The PYU official said the current leaders of African nations may have "lofty and brilliant ideas" about how to lead their nations to prosperity, but "they are limited by the kind of support" they would need to move such processes forward.
"We understand that there are geopolitical intricacies and that the imperialist economies want to consistently subjugate and undermine the efforts that we make. But I don't think that explanation alone is enough," Bening said. "We have 54 countries on the continent [...] We are able to rally forces around and say, Look, we're making the decision."
Bening added, "The problem is that we are unable to make a decision because we are divided
and because we have full socialization and understanding of how our unit is strength. We have been socialized to think that if we make a defiant decision against Western countries and the current status quo, we are finished."
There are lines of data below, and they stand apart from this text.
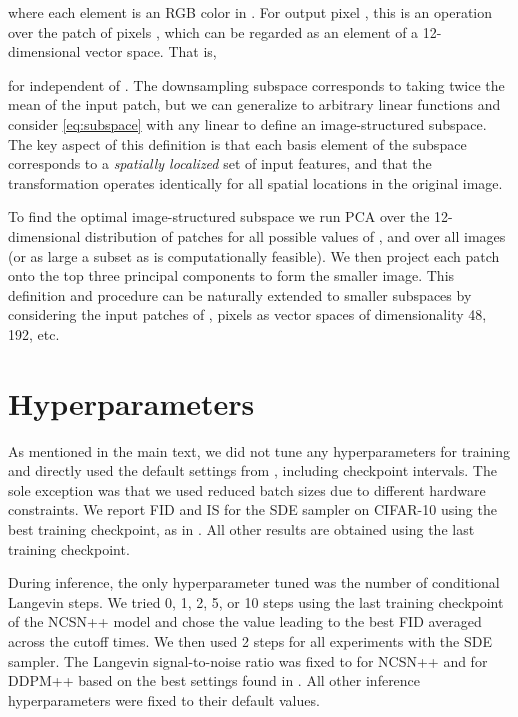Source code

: \documentclass{article}
\begin{document}
where each element  is an RGB color in . For output pixel , this is an operation over the  patch of pixels , which can be regarded as an element of a 12-dimensional vector space. That is,

for  independent of . The downsampling subspace corresponds to taking twice the mean of the input patch, but we can generalize to arbitrary linear functions and consider \eqref{eq:subspace} with any linear  to define an image-structured subspace. The key aspect of this definition is that each basis element of the subspace corresponds to a \emph{spatially localized} set of input features, and that the transformation operates identically for all spatial locations in the original image.

To find the optimal  image-structured subspace we run PCA over the 12-dimensional distribution of patches  for all possible values of , and over all images (or as large a subset as is computationally feasible). We then project each patch onto the top three principal components to form the smaller image. This definition and procedure can be naturally extended to smaller subspaces by considering the input patches of ,  pixels as vector spaces of dimensionality 48, 192, etc.

\section{Hyperparameters} \label{appendix:hyperparameters}

As mentioned in the main text, we did not tune any hyperparameters for training and directly used the default settings from \cite{song2021score}, including checkpoint intervals. The sole exception was that we used reduced batch sizes due to different hardware constraints. We report FID and IS for the SDE sampler on CIFAR-10 using the best training checkpoint, as in \cite{song2021score}. All other results are obtained using the last training checkpoint.

During inference, the only hyperparameter tuned was the number of conditional Langevin steps. We tried 0, 1, 2, 5, or 10 steps using the last training checkpoint of the  NCSN++ model and chose the value leading to the best FID averaged across the cutoff times. We then used 2 steps for all experiments with the SDE sampler. The Langevin signal-to-noise ratio was fixed to  for NCSN++ and  for DDPM++ based on the best settings found in \cite{song2021score}. All other inference hyperparameters were fixed to their default values.
\end{document}
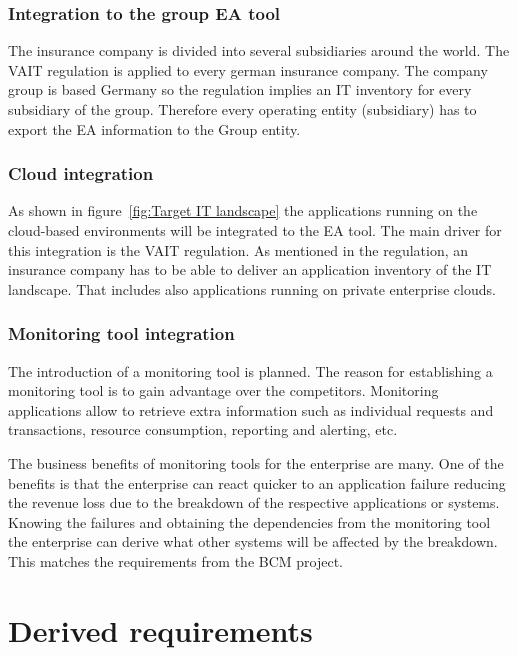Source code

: \subsubsection{Integration to the group EA tool}

The insurance company is divided into several subsidiaries around the world. The VAIT regulation is applied to every german insurance company. The company group is based Germany so the regulation implies an IT inventory for every subsidiary of the group. Therefore every operating entity (subsidiary) has to export the EA information to the Group entity.

\subsubsection{Cloud integration}

As shown in figure~\ref{fig:Target IT landscape} the applications running on the cloud-based environments will be integrated to the EA tool. The main driver for this integration is the VAIT regulation. As mentioned in the regulation, an insurance company has to be able to deliver an application inventory of the IT landscape. That includes also applications running on private enterprise clouds. 

\subsubsection{Monitoring tool integration}

The introduction of a monitoring tool is planned. The reason for establishing a monitoring tool is to gain advantage over the competitors. Monitoring applications allow to retrieve extra information such as individual requests and transactions, resource consumption, reporting and alerting, etc.

The business benefits of monitoring tools for the enterprise are many. One of the benefits is that the enterprise can react quicker to an application failure reducing the revenue loss due to the breakdown of the respective applications or systems. Knowing the failures and obtaining the dependencies from the monitoring tool the enterprise can derive what other systems will be affected by the breakdown. This matches the requirements from the BCM project.

\section{Derived requirements}\label{section:derivedrequirements}

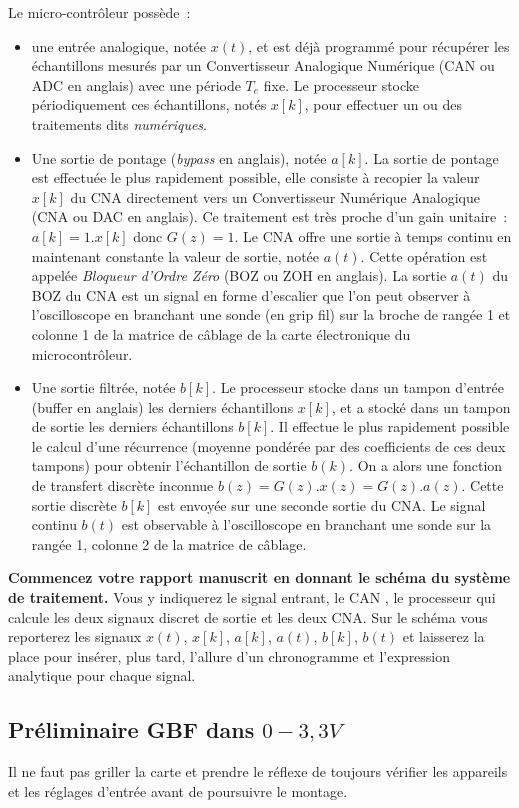 \documentclass[a4paper,twoside,12pt]{report}           %
\begin{document}
Le micro-contrôleur possède~:
\begin{itemize}
\item une entrée analogique, notée $x(t)$, et est déjà programmé pour
  récupérer les échantillons mesurés par un Convertisseur Analogique
  Numérique (CAN ou ADC en anglais) avec une période $T_e$ fixe. Le
  processeur stocke périodiquement ces échantillons, notés $x[k]$,
  pour effectuer un ou des traitements dits \emph{numériques}.
\item Une sortie de pontage (\emph{bypass} en anglais), notée $a[k]$.
  La sortie de pontage est effectuée le plus rapidement possible, elle
  consiste à recopier la valeur $x[k]$ du CNA directement vers un
  Convertisseur Numérique Analogique (CNA ou DAC en anglais). Ce
  traitement est très proche d'un gain unitaire~: $a[k] = 1 . x[k]$
  donc $G(z) = 1$. Le CNA offre une sortie à temps continu en
  maintenant constante la valeur de sortie, notée $a(t)$. Cette
  opération est appelée \emph{Bloqueur d'Ordre Zéro} (BOZ ou ZOH en
  anglais). La sortie $a(t)$ du BOZ du CNA est un signal en forme
  d'escalier que l'on peut observer à l'oscilloscope en branchant une
  sonde (en grip fil) sur la broche de rangée 1 et colonne 1 de la
  matrice de câblage de la carte électronique du microcontrôleur.
\item Une sortie filtrée, notée $b[k]$. Le processeur stocke dans un
  tampon d'entrée (buffer en anglais) les derniers échantillons
  $x[k]$, et a stocké dans un tampon de sortie les derniers
  échantillons $b[k]$. Il effectue le plus rapidement possible le
  calcul d'une récurrence (moyenne pondérée par des coefficients de
  ces deux tampons) pour obtenir l'échantillon de sortie $b(k)$. On a
  alors une fonction de transfert discrète inconnue
  $b(z)=G(z).x(z)=G(z).a(z)$. Cette sortie discrète $b[k]$ est envoyée
  sur une seconde sortie du CNA. Le signal continu $b(t)$ est
  observable à l'oscilloscope en branchant une sonde sur la rangée 1,
  colonne 2 de la matrice de câblage.
\end{itemize}

\textbf{Commencez votre rapport manuscrit en donnant le schéma du
  système de traitement.} Vous y indiquerez le signal entrant, le CAN
, le processeur qui calcule les deux signaux discret de sortie et les
deux CNA. Sur le schéma vous reporterez les signaux $x(t)$, $x[k]$,
$a[k]$, $a(t)$, $b[k]$, $b(t)$ et laisserez la place pour insérer,
plus tard, l'allure d'un chronogramme et l'expression analytique pour
chaque signal.

\subsection{Préliminaire GBF dans $0-3,3V$}
Il ne faut pas griller la carte et prendre le réflexe de toujours
vérifier les appareils et les réglages d'entrée avant de poursuivre le
montage.
\end{document}
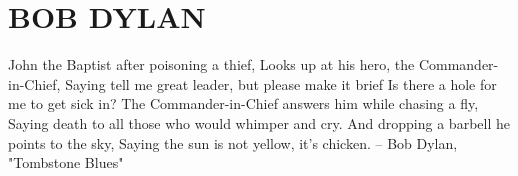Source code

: \chapter{\texorpdfstring{BOB DYLAN}{}} %
\setcounter{equation}{0} 

John the Baptist after poisoning a thief,
Looks up at his hero, the Commander-in-Chief,
Saying tell me great leader, but please make it brief
Is there a hole for me to get sick in?
 The Commander-in-Chief answers him while chasing a fly,
Saying death to all those who would whimper and cry.
And dropping a barbell he points to the sky,
Saying the sun is not yellow, it's chicken.
		-- Bob Dylan, "Tombstone Blues"

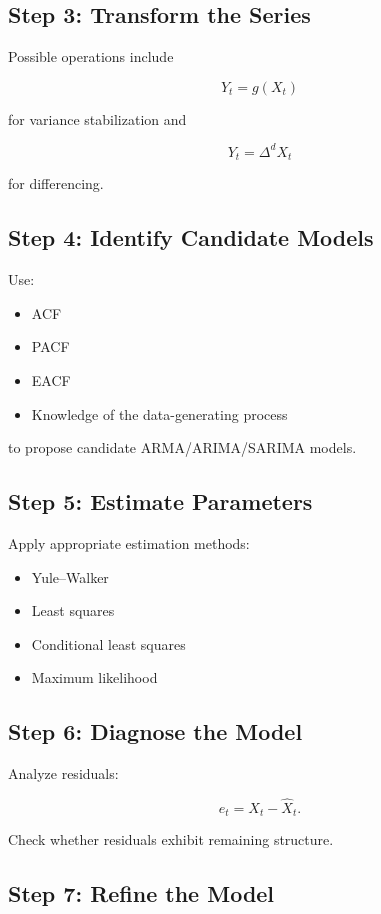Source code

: \documentclass[11pt]{article}
\begin{document}
\subsection*{Step 3: Transform the Series}

Possible operations include

\[
Y_t = g(X_t)
\]

for variance stabilization and

\[
Y_t = \Delta^d X_t
\]

for differencing.

\subsection*{Step 4: Identify Candidate Models}

Use:

\begin{itemize}
    \item ACF
    \item PACF
    \item EACF
    \item Knowledge of the data-generating process
\end{itemize}

to propose candidate ARMA/ARIMA/SARIMA models.

\subsection*{Step 5: Estimate Parameters}

Apply appropriate estimation methods:

\begin{itemize}
    \item Yule--Walker
    \item Least squares
    \item Conditional least squares
    \item Maximum likelihood
\end{itemize}

\subsection*{Step 6: Diagnose the Model}

Analyze residuals:

\[
e_t = X_t-\widehat{X}_t.
\]

Check whether residuals exhibit remaining structure.

\subsection*{Step 7: Refine the Model}
\end{document}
He argued that the key to driving Africa's development lies in its understanding of solidarity, embracing the Pan-African ideals championed by former South African President Nelson Mandela and his generation, and nurturing unity, togetherness, and a profound appreciation of what is truly essential.
However, he warned against the dangers of isolation. A significant challenge arises when external forces exploit divisions between African nations, using one country against another to undermine progress. This fractured approach hampers collective development and jeopardizes individual nations' stability.
"Zimbabwe is a clear example [...] the land policy system in Zimbabwe was not bad. Africa betrayed Zimbabwe when they came to solidarity with them," he said. "If you look at [Libya's former President Muammar] Gaddafi and some of the ideas that he espoused, Africa betrayed him."
A Message to African Youth
In conclusion, the secretary-general of the Pan African Youth Union said that young Africans need to understand that no other person will be a driver for Africa's socio-economic prosperity and development except themselves.
"Therefore we need to bring our ingenuity, we need to acquire the needed skills. We need to be able to hold our own African systems accountable, and also make proposals, alternative proposals on mechanisms and architectures that will be able to drive Africa's progress and prosperity," he said.
Addressing the African youth, Wiisichong Ahmed calls on Africans "to be inward-looking," "to be innovative" and "to bring our sense of ingenuity to bear on the progress and development of Africa."